What is being asked
What follows is data; output all of it exactly as given.

==*==

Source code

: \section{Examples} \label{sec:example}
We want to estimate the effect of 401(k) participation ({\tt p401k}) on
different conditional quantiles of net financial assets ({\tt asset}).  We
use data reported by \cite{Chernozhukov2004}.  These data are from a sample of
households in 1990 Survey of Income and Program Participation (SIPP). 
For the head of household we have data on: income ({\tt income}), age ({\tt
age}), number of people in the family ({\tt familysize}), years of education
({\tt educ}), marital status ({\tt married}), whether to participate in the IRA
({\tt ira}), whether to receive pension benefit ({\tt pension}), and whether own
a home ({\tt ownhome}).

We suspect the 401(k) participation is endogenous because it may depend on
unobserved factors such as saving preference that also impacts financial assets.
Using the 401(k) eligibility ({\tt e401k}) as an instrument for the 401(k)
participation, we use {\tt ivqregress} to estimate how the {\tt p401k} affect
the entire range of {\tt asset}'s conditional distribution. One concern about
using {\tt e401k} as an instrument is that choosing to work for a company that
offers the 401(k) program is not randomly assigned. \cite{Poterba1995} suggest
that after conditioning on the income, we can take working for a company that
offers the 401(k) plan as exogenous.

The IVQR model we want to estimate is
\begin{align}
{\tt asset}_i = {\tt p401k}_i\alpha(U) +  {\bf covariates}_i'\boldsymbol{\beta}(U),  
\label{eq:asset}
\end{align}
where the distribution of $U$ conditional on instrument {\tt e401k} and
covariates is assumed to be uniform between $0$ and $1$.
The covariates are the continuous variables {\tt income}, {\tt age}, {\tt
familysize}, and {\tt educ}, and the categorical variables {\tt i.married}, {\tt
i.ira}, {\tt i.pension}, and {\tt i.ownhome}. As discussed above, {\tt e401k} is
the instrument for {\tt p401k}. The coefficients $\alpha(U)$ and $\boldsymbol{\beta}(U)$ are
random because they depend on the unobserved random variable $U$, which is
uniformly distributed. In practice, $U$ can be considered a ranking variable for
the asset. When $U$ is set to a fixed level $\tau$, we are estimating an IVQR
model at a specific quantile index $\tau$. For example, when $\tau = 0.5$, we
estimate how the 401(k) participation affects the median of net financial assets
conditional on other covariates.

==*==

Reply
Source code

: \section{Examples} \label{sec:example}
We want to estimate the effect of 401(k) participation ({\tt p401k}) on
different conditional quantiles of net financial assets ({\tt asset}).  We
use data reported by \cite{Chernozhukov2004}.  These data are from a sample of
households in 1990 Survey of Income and Program Participation (SIPP). 
For the head of household we have data on: income ({\tt income}), age ({\tt
age}), number of people in the family ({\tt familysize}), years of education
({\tt educ}), marital status ({\tt married}), whether to participate in the IRA
({\tt ira}), whether to receive pension benefit ({\tt pension}), and whether own
a home ({\tt ownhome}).

We suspect the 401(k) participation is endogenous because it may depend on
unobserved factors such as saving preference that also impacts financial assets.
Using the 401(k) eligibility ({\tt e401k}) as an instrument for the 401(k)
participation, we use {\tt ivqregress} to estimate how the {\tt p401k} affect
the entire range of {\tt asset}'s conditional distribution. One concern about
using {\tt e401k} as an instrument is that choosing to work for a company that
offers the 401(k) program is not randomly assigned. \cite{Poterba1995} suggest
that after conditioning on the income, we can take working for a company that
offers the 401(k) plan as exogenous.

The IVQR model we want to estimate is
\begin{align}
{\tt asset}_i = {\tt p401k}_i\alpha(U) +  {\bf covariates}_i'\boldsymbol{\beta}(U),  
\label{eq:asset}
\end{align}
where the distribution of $U$ conditional on instrument {\tt e401k} and
covariates is assumed to be uniform between $0$ and $1$.
The covariates are the continuous variables {\tt income}, {\tt age}, {\tt
familysize}, and {\tt educ}, and the categorical variables {\tt i.married}, {\tt
i.ira}, {\tt i.pension}, and {\tt i.ownhome}. As discussed above, {\tt e401k} is
the instrument for {\tt p401k}. The coefficients $\alpha(U)$ and $\boldsymbol{\beta}(U)$ are
random because they depend on the unobserved random variable $U$, which is
uniformly distributed. In practice, $U$ can be considered a ranking variable for
the asset. When $U$ is set to a fixed level $\tau$, we are estimating an IVQR
model at a specific quantile index $\tau$. For example, when $\tau = 0.5$, we
estimate how the 401(k) participation affects the median of net financial assets
conditional on other covariates.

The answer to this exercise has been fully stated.